You had never heard the voice.
Not until the day you sang alone in the rehearsal hall—softly, just enough to chase away the echo.
He answered you.
A single note from the shadows, perfectly in tune. It startled you. Not for its volume, but for its precision.
It was as if he had known what you would sing before you even opened your mouth. —
He taught you in secret.
A voice through the mirrors. A hand that never touched, but guided. You never saw his face, not fully. Only a glimpse now and then through the opera house’s endless maze of corridors—a gloved hand vanishing behind a column, a cloak swaying like a shadow against candlelight.
“You have the voice of starlight,” he told you once.
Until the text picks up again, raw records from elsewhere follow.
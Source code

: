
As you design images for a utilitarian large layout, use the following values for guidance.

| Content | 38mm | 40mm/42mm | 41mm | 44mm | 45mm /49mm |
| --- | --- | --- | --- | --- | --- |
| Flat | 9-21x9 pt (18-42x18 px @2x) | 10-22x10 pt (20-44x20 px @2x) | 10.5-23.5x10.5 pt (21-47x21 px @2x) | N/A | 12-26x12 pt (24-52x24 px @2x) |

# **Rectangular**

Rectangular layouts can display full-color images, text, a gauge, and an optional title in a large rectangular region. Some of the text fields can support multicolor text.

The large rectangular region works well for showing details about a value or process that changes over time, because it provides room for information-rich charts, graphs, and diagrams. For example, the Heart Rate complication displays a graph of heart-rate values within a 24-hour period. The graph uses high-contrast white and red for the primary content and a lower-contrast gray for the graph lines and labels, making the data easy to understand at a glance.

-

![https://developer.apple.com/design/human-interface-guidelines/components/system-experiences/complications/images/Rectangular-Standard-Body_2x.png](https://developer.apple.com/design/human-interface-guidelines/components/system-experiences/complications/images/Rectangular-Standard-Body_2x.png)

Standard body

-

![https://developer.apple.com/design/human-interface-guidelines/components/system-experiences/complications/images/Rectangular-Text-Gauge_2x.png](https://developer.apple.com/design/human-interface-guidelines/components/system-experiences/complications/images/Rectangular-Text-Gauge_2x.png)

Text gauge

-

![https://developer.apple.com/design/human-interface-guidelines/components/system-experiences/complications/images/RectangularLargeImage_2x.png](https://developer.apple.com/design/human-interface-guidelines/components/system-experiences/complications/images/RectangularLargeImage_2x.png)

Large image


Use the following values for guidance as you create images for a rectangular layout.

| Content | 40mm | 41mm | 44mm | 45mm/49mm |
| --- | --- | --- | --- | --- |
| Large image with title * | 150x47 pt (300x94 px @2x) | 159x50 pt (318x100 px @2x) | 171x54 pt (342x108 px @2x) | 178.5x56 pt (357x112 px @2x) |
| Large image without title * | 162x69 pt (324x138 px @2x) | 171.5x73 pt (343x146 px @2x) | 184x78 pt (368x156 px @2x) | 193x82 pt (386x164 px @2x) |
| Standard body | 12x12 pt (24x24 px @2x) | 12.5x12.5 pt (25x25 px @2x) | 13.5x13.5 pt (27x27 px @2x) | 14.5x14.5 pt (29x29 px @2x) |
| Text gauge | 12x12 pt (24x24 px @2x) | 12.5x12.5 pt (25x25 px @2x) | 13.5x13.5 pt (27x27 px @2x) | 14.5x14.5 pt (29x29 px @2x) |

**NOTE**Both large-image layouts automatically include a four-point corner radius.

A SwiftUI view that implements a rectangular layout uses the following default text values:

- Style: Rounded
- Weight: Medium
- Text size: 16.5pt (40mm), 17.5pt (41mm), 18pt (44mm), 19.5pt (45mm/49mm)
“You are kind,” you replied, flustered.
“No,” he said. “I am not.”
But he kept returning. He taught you breath, phrasing, grief. He spoke of music as if it were blood. You began to rise above the others—your voice growing, gilded, soaring.
And yet, you never once saw the face that trained you.
He asked you not to look.
So you didn’t.
Not even when he stood behind you at the piano, breathing so softly it almost sounded like silence. —
They called him a myth. A ghost.
But you knew better.
He had a name. He whispered it to you one night, when your voice cracked in rehearsal and you nearly fled in shame.
“Anaxagoras,” he murmured from the veil of shadows. “If you still wish to sing… speak it. And I will come.”
You did.
And he did.
Always.
—
There was a man in the audience.
A nobleman, warm-eyed and golden, who called you familiar. Who claimed to remember you from childhood. He brought you roses. He laughed with the others. He did not believe in ghosts.
Anaxagoras grew silent.
Then—angrier. The chandeliers trembled when you sang love songs for the nobleman. The piano keys slammed shut at the end of your arias.
He stopped correcting your pitch.
He just… listened.
And then one night, he left you a letter.
Come.
—
He led you beneath the stage. Deeper than you thought possible. Through stone corridors carved with musical notes. To a hidden room where candles burned without smoke, and water kissed the marble floor like breath.
And there he stood.
Half of his face was shadowed by the mask. The other—pale, untouched. Beautiful in the way that winter can be beautiful. Silent. Cold.
“Why did you bring me here?” you asked.
He didn't answer at first.
Then, slowly: “To give you everything the world would never let you keep.”
He showed you compositions written in your name. Arias designed for no other voice. Music that only lived when you sang.
He reached for your hand.
And stopped short.
“I am not a man,” he whispered.
He was the echo of what could have been.
You didn't run.
But you couldn't step closer either.